Bishop Ephraim Tendero addressing the Paris climate summit

Bishop Ephraim Tendero addressing paties at the  Paris climate summit

Today, we at the Paris climate summit were privileged to hear from Bishop Efraim Tendero, Pesident of the World Evangelical Alliance (WEA). In addition to leading the 600-million-member WEA, Bishop “Eff” serves as the presiding Bishop of the Philippines. And so his lecture, titled “Climate Justice,” rings with special authority, as the nation of the Philippines leads a bloc of nations that claim to be the most harmed by climate change. That bloc, called the V20, is demanding justice from polluting countries that are causing them harm.

Indeed, it has long been recognized that poorer countries are most vulnerable to climate change, without having contributed meaningfully to its causes. Bishop Eff noted that China and the US account for 42% of global greenhouse gas emissions. By contrast, the low-lying Philippines account for only 0.28% of those pollutants.

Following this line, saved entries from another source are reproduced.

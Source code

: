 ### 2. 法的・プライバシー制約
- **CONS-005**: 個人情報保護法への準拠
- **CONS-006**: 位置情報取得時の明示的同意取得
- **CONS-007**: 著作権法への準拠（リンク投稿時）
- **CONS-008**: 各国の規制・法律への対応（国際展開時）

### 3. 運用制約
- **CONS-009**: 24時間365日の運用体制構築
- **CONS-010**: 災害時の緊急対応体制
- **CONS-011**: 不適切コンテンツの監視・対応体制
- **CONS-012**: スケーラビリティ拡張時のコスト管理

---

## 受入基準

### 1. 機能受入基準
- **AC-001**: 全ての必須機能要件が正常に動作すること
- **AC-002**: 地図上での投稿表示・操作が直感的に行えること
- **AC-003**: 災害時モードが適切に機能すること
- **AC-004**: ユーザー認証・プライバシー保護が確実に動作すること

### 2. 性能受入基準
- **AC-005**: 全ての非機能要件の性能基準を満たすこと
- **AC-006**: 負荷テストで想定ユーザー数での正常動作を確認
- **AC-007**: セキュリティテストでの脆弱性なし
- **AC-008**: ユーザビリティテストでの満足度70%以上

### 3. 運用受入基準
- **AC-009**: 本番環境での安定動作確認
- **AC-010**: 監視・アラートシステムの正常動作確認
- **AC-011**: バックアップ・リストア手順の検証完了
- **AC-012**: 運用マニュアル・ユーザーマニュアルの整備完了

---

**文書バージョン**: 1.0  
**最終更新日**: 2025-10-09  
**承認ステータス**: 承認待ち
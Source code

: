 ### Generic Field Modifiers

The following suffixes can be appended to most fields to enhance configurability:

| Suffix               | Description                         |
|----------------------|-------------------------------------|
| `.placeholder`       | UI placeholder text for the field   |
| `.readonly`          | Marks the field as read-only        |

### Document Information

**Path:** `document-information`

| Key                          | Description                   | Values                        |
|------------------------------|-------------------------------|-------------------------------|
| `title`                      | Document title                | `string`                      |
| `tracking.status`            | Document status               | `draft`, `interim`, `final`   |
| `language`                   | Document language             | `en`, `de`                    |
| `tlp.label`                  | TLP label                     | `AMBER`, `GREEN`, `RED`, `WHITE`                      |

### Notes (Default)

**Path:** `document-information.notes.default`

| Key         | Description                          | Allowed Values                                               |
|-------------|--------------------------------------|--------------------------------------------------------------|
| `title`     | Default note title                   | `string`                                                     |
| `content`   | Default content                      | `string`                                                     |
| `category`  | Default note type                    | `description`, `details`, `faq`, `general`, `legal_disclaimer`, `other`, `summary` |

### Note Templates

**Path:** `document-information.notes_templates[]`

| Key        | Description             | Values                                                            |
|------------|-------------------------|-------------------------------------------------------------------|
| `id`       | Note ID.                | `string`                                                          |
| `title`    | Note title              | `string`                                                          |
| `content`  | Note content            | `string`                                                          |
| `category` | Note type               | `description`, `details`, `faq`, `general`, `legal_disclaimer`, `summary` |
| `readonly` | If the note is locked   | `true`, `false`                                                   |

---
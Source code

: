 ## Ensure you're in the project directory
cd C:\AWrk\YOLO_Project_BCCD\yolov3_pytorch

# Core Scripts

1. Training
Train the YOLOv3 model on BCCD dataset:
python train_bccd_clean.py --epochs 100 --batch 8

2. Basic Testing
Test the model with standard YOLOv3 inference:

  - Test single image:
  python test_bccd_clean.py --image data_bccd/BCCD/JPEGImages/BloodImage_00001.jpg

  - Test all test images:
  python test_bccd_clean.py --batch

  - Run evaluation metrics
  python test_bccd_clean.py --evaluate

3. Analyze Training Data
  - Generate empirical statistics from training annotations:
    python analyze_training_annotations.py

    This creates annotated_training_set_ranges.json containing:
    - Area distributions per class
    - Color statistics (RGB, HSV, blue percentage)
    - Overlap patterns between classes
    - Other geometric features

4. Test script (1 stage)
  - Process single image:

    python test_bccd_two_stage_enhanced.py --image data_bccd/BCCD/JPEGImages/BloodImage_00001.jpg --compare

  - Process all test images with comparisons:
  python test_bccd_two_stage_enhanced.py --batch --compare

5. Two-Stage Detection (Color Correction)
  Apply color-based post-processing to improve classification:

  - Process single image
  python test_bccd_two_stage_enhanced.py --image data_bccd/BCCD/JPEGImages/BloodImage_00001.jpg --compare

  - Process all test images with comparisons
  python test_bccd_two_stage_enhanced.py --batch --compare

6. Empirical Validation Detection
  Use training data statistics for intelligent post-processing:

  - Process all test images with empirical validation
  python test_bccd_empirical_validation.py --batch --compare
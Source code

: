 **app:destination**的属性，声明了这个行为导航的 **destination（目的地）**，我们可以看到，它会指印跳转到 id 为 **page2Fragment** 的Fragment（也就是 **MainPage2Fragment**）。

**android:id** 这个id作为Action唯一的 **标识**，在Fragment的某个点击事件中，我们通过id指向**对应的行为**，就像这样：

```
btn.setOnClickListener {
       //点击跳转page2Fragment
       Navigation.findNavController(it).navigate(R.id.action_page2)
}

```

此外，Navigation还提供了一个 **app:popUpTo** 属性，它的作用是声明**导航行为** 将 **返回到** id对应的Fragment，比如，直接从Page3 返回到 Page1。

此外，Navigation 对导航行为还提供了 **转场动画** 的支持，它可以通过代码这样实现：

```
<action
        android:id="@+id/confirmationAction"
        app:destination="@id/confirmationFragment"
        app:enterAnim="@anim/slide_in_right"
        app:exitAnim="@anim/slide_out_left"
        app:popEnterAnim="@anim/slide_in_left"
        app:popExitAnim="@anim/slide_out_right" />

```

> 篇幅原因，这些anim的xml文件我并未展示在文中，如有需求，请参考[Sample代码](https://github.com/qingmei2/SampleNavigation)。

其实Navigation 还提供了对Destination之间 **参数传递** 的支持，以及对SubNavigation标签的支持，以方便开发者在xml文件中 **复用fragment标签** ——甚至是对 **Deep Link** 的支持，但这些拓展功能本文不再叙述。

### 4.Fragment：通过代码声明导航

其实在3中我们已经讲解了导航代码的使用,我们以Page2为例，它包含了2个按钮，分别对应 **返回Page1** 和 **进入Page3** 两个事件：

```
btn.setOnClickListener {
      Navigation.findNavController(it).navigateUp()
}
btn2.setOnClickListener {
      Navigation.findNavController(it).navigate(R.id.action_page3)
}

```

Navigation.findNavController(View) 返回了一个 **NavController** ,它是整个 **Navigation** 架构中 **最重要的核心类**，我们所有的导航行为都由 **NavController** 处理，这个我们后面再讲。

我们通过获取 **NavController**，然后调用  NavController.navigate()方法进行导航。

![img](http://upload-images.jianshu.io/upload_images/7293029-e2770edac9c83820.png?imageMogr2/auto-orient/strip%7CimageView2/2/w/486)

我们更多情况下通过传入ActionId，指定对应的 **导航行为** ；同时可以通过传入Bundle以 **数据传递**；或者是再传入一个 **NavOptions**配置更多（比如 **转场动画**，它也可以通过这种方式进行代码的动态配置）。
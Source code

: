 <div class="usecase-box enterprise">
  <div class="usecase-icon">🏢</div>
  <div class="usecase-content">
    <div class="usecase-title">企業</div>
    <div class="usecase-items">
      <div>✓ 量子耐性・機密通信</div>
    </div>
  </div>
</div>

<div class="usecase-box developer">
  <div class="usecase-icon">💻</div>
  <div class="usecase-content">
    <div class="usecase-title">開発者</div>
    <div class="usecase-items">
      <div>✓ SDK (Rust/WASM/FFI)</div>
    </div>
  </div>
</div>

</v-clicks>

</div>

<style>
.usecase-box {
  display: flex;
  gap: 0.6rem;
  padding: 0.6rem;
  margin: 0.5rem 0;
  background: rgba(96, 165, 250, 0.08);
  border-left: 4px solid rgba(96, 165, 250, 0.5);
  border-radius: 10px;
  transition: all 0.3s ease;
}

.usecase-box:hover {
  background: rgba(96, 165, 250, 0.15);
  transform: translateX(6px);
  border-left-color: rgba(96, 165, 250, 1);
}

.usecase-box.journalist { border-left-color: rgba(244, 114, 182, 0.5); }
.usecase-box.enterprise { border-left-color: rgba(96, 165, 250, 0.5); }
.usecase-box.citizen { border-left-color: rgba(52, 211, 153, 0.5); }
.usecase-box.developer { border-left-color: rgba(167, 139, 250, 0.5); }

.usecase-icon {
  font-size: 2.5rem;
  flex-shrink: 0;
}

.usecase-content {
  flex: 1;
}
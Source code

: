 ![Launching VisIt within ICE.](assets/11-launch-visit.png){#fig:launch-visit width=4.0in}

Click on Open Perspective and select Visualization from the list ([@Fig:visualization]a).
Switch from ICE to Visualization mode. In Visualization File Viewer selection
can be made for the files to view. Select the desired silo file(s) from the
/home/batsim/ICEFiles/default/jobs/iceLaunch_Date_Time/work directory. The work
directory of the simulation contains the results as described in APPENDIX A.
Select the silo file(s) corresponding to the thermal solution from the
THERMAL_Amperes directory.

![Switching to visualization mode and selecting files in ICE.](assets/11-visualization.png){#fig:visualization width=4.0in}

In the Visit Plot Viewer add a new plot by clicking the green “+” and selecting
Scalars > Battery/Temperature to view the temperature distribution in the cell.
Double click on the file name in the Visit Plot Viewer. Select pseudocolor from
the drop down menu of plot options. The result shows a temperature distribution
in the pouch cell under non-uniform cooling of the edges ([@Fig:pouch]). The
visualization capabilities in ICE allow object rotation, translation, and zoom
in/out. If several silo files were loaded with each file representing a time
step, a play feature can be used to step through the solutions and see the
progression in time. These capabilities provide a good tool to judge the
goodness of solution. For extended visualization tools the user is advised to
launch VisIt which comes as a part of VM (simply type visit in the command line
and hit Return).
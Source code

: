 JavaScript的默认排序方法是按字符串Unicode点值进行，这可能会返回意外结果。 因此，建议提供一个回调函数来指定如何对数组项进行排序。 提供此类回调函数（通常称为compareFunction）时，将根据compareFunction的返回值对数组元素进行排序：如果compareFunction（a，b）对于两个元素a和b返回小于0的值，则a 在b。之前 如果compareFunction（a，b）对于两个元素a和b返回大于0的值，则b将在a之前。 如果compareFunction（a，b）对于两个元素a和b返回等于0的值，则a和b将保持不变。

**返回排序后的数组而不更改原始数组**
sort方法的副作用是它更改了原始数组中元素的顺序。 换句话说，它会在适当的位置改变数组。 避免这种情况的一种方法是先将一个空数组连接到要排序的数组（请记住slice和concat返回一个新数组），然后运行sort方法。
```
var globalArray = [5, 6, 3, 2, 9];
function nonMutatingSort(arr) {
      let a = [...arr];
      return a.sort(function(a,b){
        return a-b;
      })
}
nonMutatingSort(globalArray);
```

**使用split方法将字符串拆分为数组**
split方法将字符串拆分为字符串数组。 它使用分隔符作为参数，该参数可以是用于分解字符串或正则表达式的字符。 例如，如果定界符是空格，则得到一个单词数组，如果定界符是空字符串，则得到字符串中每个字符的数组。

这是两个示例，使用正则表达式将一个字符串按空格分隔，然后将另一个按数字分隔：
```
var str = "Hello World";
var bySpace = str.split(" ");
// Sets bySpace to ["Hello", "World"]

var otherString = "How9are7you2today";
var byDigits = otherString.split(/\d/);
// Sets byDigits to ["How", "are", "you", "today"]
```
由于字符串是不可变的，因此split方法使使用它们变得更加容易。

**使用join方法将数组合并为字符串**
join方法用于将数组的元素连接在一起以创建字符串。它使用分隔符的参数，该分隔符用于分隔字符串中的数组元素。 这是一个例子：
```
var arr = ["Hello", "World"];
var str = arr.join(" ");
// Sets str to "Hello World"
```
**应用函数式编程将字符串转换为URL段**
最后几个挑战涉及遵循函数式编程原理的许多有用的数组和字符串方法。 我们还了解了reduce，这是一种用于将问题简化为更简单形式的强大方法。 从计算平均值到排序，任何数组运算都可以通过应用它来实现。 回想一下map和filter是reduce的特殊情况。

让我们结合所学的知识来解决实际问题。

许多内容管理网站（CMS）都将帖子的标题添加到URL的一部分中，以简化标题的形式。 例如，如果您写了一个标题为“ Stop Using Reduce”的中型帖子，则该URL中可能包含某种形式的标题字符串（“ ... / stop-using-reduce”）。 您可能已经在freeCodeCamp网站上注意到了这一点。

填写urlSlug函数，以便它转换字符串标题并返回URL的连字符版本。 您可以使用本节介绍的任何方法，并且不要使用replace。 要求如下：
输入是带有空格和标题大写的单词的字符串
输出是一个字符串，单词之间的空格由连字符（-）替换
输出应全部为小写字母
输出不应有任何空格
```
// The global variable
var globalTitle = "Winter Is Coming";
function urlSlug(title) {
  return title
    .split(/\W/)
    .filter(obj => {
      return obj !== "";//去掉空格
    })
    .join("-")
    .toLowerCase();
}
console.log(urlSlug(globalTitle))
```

And while the big polluters will indeed suffer in a world of climate disruption, it is the Philippines which are already being devastated by monster storms like Typhoon Haiyan.

The leader of the WEA isn’t the only one telling this story, either. The Global Climate Risk Index, maintained by GermanWatch, ranks countries by the harm they have suffered from climate change. In the last 20 years, the Philippines has ranked fifth in the world in climate damage, behind Honduras, Burma, Haiti and Nicaragua. In fact, of the ten most affected countries, nine were developing countries in the low-income group. The red circles on the map below highlight the hotspots, with Bangladesh, Vietnam, Dominican Republic, Guatemala, and Pakistan rounding out the ten countries with the dubious honor of paying most heavily for the cost of our oil and coal binge in China and the US.

The Christian witness at this global gathering is meaningful and visible. And with the voice of leaders like Bishop Tendero, the evangelical world is now demanding justice for the poor, in an increasingly inhospitable world.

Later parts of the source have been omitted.